The annexation of Ukrainian lands by the Polish-Lithuanian Commonwealth and the difficult social, national, religious, language and cultural situation created by Polish magnates and gentry caused numerous uprisings and eventually the national liberation revolution led by Bohdan Khmelnytsky. In its essence, character, and purpose, it can be equated with the great revolutions that took place in Europe in the 17th and 18th centuries. It was a national liberation, socio-political revolution for the right to their state, the driving force of which was the whole Ukrainian people, and the leadership — the Cossack officers and the Ukrainian nobility, because the national bourgeoisie, which in Western European revolutions was their organizer and leader, in Ukraine was not sufficiently numerous and strong.

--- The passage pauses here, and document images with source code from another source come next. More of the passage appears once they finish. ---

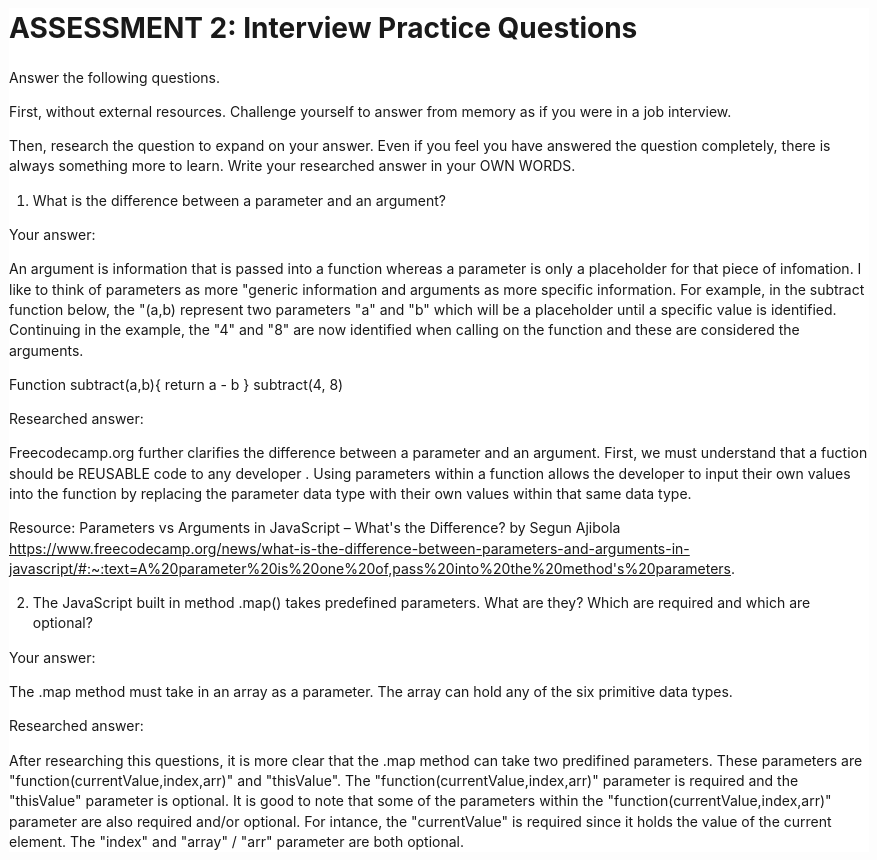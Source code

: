 # ASSESSMENT 2: Interview Practice Questions

Answer the following questions.

First, without external resources. Challenge yourself to answer from memory as if you were in a job interview.

Then, research the question to expand on your answer. Even if you feel you have answered the question completely, there is always something more to learn. Write your researched answer in your OWN WORDS.

1. What is the difference between a parameter and an argument?

Your answer:

An argument is information that is passed into a function whereas a parameter is only a placeholder for that piece of infomation. I like to think of parameters as more "generic information and arguments as more specific information. For example, in the subtract function below, the "(a,b) represent two parameters "a" and "b" which will be a placeholder until a specific value is identified. Continuing in the example, the "4" and "8" are now identified when calling on the function and these are considered the arguments.

Function subtract(a,b){
    return a - b
}
subtract(4, 8)

Researched answer:

Freecodecamp.org further clarifies the difference between a parameter and an argument. First, we must understand that a fuction should be REUSABLE code to any developer
. Using parameters within a function allows the developer
 to input their own values into the function by replacing the parameter data type with their own values within that same data type.

Resource: Parameters vs Arguments in JavaScript – What's the Difference? by Segun Ajibola
https://www.freecodecamp.org/news/what-is-the-difference-between-parameters-and-arguments-in-javascript/#:~:text=A%20parameter%20is%20one%20of,pass%20into%20the%20method's%20parameters.


2. The JavaScript built in method .map() takes predefined parameters. What are they? Which are required and which are optional?

Your answer:

The .map method must take in an array as a parameter. The array can hold any of the six primitive data types.

Researched answer:

After researching this questions, it is more clear that the .map method can take two predifined parameters. These parameters are "function(currentValue,index,arr)" and 
"thisValue". The "function(currentValue,index,arr)" parameter is required and the
"thisValue" parameter is optional. It is good to note that some of the parameters within the "function(currentValue,index,arr)" parameter are also required and/or optional. For intance, the "currentValue" is required since it holds the value of the current element. The "index" and "array" / "arr" parameter are both optional.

The national liberation revolution of 1648–1657 led first to the emergence of the Ukrainian state and political autonomy (within the Polish-Lithuanian Commonwealth), and later to the independence of the Ukrainian Cossack state. This was the second stage in the
historical process of the formation of Ukrainian statehood — after the Kievan Rus′ and the Kingdom of Galicia–Volhynia. The basis of its revival was the military-administrative system that was developed in the Zaporozhian Sich. Ukrainians were the organizing force,
the core of the liberation revolution, the creator of Ukraine’s independence. A special role was played by Ukrainian Cossacks. I would like to note another important component of Ukrainian statehood of that era: during the national liberation struggle, the ideology of
Ukrainian national statehood was born, which was adopted not only by Cossack officers and gentry, but also by the masses. The Orthodox Church of Ukraine also played an important role in this process.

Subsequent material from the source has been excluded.